[Source records]
----------------

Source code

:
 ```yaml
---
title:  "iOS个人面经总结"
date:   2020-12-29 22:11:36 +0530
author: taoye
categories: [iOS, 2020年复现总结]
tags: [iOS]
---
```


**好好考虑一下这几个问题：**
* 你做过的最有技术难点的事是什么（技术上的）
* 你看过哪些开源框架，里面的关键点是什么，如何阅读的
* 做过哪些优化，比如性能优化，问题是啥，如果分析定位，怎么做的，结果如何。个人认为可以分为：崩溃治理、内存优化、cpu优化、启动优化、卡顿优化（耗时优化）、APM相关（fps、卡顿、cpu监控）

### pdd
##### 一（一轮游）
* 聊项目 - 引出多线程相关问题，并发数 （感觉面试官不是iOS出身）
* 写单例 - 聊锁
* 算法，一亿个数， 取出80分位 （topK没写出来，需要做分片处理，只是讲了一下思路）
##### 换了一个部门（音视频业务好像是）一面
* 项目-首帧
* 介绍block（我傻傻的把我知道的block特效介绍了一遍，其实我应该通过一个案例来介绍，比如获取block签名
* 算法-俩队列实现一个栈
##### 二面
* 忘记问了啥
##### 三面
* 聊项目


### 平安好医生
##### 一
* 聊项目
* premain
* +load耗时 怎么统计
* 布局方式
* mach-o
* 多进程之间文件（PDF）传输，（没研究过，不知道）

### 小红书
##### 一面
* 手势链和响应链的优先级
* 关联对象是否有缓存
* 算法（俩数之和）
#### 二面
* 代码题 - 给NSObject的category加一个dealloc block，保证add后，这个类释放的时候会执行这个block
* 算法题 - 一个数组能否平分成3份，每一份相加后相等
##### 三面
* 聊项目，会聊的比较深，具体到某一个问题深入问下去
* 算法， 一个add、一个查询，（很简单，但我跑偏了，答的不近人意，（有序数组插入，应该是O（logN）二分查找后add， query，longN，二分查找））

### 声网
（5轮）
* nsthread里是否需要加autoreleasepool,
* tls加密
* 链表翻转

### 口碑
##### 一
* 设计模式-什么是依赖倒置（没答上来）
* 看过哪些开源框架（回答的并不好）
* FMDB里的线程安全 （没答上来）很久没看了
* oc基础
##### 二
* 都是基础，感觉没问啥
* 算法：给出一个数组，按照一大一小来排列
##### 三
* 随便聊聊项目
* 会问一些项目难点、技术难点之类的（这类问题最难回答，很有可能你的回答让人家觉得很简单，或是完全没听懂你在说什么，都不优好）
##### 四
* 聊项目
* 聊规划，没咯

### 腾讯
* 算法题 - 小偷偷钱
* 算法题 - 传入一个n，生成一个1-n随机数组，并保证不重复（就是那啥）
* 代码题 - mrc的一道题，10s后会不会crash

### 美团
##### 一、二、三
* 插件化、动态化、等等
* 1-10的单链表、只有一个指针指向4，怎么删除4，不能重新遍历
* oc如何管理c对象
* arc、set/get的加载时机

----------------

§ WHAT IS NEEDED: Retype every line of the data above exactly.

§ WRITTEN ANSWER:
Source code

:
 ```yaml
---
title:  "iOS个人面经总结"
date:   2020-12-29 22:11:36 +0530
author: taoye
categories: [iOS, 2020年复现总结]
tags: [iOS]
---
```


**好好考虑一下这几个问题：**
* 你做过的最有技术难点的事是什么（技术上的）
* 你看过哪些开源框架，里面的关键点是什么，如何阅读的
* 做过哪些优化，比如性能优化，问题是啥，如果分析定位，怎么做的，结果如何。个人认为可以分为：崩溃治理、内存优化、cpu优化、启动优化、卡顿优化（耗时优化）、APM相关（fps、卡顿、cpu监控）

### pdd
##### 一（一轮游）
* 聊项目 - 引出多线程相关问题，并发数 （感觉面试官不是iOS出身）
* 写单例 - 聊锁
* 算法，一亿个数， 取出80分位 （topK没写出来，需要做分片处理，只是讲了一下思路）
##### 换了一个部门（音视频业务好像是）一面
* 项目-首帧
* 介绍block（我傻傻的把我知道的block特效介绍了一遍，其实我应该通过一个案例来介绍，比如获取block签名
* 算法-俩队列实现一个栈
##### 二面
* 忘记问了啥
##### 三面
* 聊项目


### 平安好医生
##### 一
* 聊项目
* premain
* +load耗时 怎么统计
* 布局方式
* mach-o
* 多进程之间文件（PDF）传输，（没研究过，不知道）

### 小红书
##### 一面
* 手势链和响应链的优先级
* 关联对象是否有缓存
* 算法（俩数之和）
#### 二面
* 代码题 - 给NSObject的category加一个dealloc block，保证add后，这个类释放的时候会执行这个block
* 算法题 - 一个数组能否平分成3份，每一份相加后相等
##### 三面
* 聊项目，会聊的比较深，具体到某一个问题深入问下去
* 算法， 一个add、一个查询，（很简单，但我跑偏了，答的不近人意，（有序数组插入，应该是O（logN）二分查找后add， query，longN，二分查找））

### 声网
（5轮）
* nsthread里是否需要加autoreleasepool,
* tls加密
* 链表翻转

### 口碑
##### 一
* 设计模式-什么是依赖倒置（没答上来）
* 看过哪些开源框架（回答的并不好）
* FMDB里的线程安全 （没答上来）很久没看了
* oc基础
##### 二
* 都是基础，感觉没问啥
* 算法：给出一个数组，按照一大一小来排列
##### 三
* 随便聊聊项目
* 会问一些项目难点、技术难点之类的（这类问题最难回答，很有可能你的回答让人家觉得很简单，或是完全没听懂你在说什么，都不优好）
##### 四
* 聊项目
* 聊规划，没咯

### 腾讯
* 算法题 - 小偷偷钱
* 算法题 - 传入一个n，生成一个1-n随机数组，并保证不重复（就是那啥）
* 代码题 - mrc的一道题，10s后会不会crash

### 美团
##### 一、二、三
* 插件化、动态化、等等
* 1-10的单链表、只有一个指针指向4，怎么删除4，不能重新遍历
* oc如何管理c对象
* arc、set/get的加载时机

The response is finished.